Stored entries:
Content starts

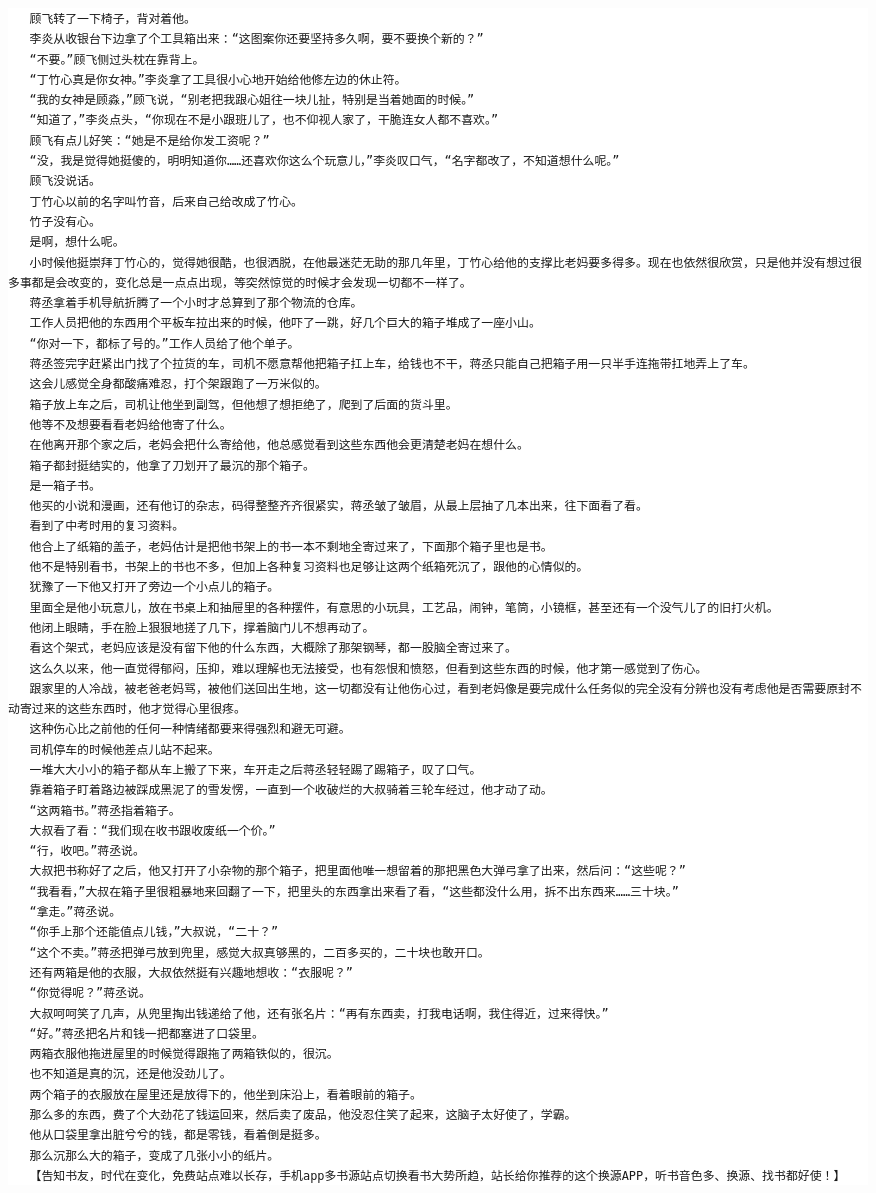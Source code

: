        顾飞转了一下椅子，背对着他。
       李炎从收银台下边拿了个工具箱出来：“这图案你还要坚持多久啊，要不要换个新的？”
       “不要。”顾飞侧过头枕在靠背上。
       “丁竹心真是你女神。”李炎拿了工具很小心地开始给他修左边的休止符。
       “我的女神是顾淼，”顾飞说，“别老把我跟心姐往一块儿扯，特别是当着她面的时候。”
       “知道了，”李炎点头，“你现在不是小跟班儿了，也不仰视人家了，干脆连女人都不喜欢。”
       顾飞有点儿好笑：“她是不是给你发工资呢？”
       “没，我是觉得她挺傻的，明明知道你……还喜欢你这么个玩意儿，”李炎叹口气，“名字都改了，不知道想什么呢。”
       顾飞没说话。
       丁竹心以前的名字叫竹音，后来自己给改成了竹心。
       竹子没有心。
       是啊，想什么呢。
       小时候他挺崇拜丁竹心的，觉得她很酷，也很洒脱，在他最迷茫无助的那几年里，丁竹心给他的支撑比老妈要多得多。现在也依然很欣赏，只是他并没有想过很多事都是会改变的，变化总是一点点出现，等突然惊觉的时候才会发现一切都不一样了。
       蒋丞拿着手机导航折腾了一个小时才总算到了那个物流的仓库。
       工作人员把他的东西用个平板车拉出来的时候，他吓了一跳，好几个巨大的箱子堆成了一座小山。
       “你对一下，都标了号的。”工作人员给了他个单子。
       蒋丞签完字赶紧出门找了个拉货的车，司机不愿意帮他把箱子扛上车，给钱也不干，蒋丞只能自己把箱子用一只半手连拖带扛地弄上了车。
       这会儿感觉全身都酸痛难忍，打个架跟跑了一万米似的。
       箱子放上车之后，司机让他坐到副驾，但他想了想拒绝了，爬到了后面的货斗里。
       他等不及想要看看老妈给他寄了什么。
       在他离开那个家之后，老妈会把什么寄给他，他总感觉看到这些东西他会更清楚老妈在想什么。
       箱子都封挺结实的，他拿了刀划开了最沉的那个箱子。
       是一箱子书。
       他买的小说和漫画，还有他订的杂志，码得整整齐齐很紧实，蒋丞皱了皱眉，从最上层抽了几本出来，往下面看了看。
       看到了中考时用的复习资料。
       他合上了纸箱的盖子，老妈估计是把他书架上的书一本不剩地全寄过来了，下面那个箱子里也是书。
       他不是特别看书，书架上的书也不多，但加上各种复习资料也足够让这两个纸箱死沉了，跟他的心情似的。
       犹豫了一下他又打开了旁边一个小点儿的箱子。
       里面全是他小玩意儿，放在书桌上和抽屉里的各种摆件，有意思的小玩具，工艺品，闹钟，笔筒，小镜框，甚至还有一个没气儿了的旧打火机。
       他闭上眼睛，手在脸上狠狠地搓了几下，撑着脑门儿不想再动了。
       看这个架式，老妈应该是没有留下他的什么东西，大概除了那架钢琴，都一股脑全寄过来了。
       这么久以来，他一直觉得郁闷，压抑，难以理解也无法接受，也有怨恨和愤怒，但看到这些东西的时候，他才第一感觉到了伤心。
       跟家里的人冷战，被老爸老妈骂，被他们送回出生地，这一切都没有让他伤心过，看到老妈像是要完成什么任务似的完全没有分辨也没有考虑他是否需要原封不动寄过来的这些东西时，他才觉得心里很疼。
       这种伤心比之前他的任何一种情绪都要来得强烈和避无可避。
       司机停车的时候他差点儿站不起来。
       一堆大大小小的箱子都从车上搬了下来，车开走之后蒋丞轻轻踢了踢箱子，叹了口气。
       靠着箱子盯着路边被踩成黑泥了的雪发愣，一直到一个收破烂的大叔骑着三轮车经过，他才动了动。
       “这两箱书。”蒋丞指着箱子。
       大叔看了看：“我们现在收书跟收废纸一个价。”
       “行，收吧。”蒋丞说。
       大叔把书称好了之后，他又打开了小杂物的那个箱子，把里面他唯一想留着的那把黑色大弹弓拿了出来，然后问：“这些呢？”
       “我看看，”大叔在箱子里很粗暴地来回翻了一下，把里头的东西拿出来看了看，“这些都没什么用，拆不出东西来……三十块。”
       “拿走。”蒋丞说。
       “你手上那个还能值点儿钱，”大叔说，“二十？”
       “这个不卖。”蒋丞把弹弓放到兜里，感觉大叔真够黑的，二百多买的，二十块也敢开口。
       还有两箱是他的衣服，大叔依然挺有兴趣地想收：“衣服呢？”
       “你觉得呢？”蒋丞说。
       大叔呵呵笑了几声，从兜里掏出钱递给了他，还有张名片：“再有东西卖，打我电话啊，我住得近，过来得快。”
       “好。”蒋丞把名片和钱一把都塞进了口袋里。
       两箱衣服他拖进屋里的时候觉得跟拖了两箱铁似的，很沉。
       也不知道是真的沉，还是他没劲儿了。
       两个箱子的衣服放在屋里还是放得下的，他坐到床沿上，看着眼前的箱子。
       那么多的东西，费了个大劲花了钱运回来，然后卖了废品，他没忍住笑了起来，这脑子太好使了，学霸。
       他从口袋里拿出脏兮兮的钱，都是零钱，看着倒是挺多。
       那么沉那么大的箱子，变成了几张小小的纸片。
       【告知书友，时代在变化，免费站点难以长存，手机app多书源站点切换看书大势所趋，站长给你推荐的这个换源APP，听书音色多、换源、找书都好使！】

Content ends

The range runs from the line above containing "一堆大大小小的箱子都从车上搬" to the line containing "大叔把书称好了之后，他又打开", inclusive. Restate those lines word for word and no others.

       一堆大大小小的箱子都从车上搬了下来，车开走之后蒋丞轻轻踢了踢箱子，叹了口气。
       靠着箱子盯着路边被踩成黑泥了的雪发愣，一直到一个收破烂的大叔骑着三轮车经过，他才动了动。
       “这两箱书。”蒋丞指着箱子。
       大叔看了看：“我们现在收书跟收废纸一个价。”
       “行，收吧。”蒋丞说。
       大叔把书称好了之后，他又打开了小杂物的那个箱子，把里面他唯一想留着的那把黑色大弹弓拿了出来，然后问：“这些呢？”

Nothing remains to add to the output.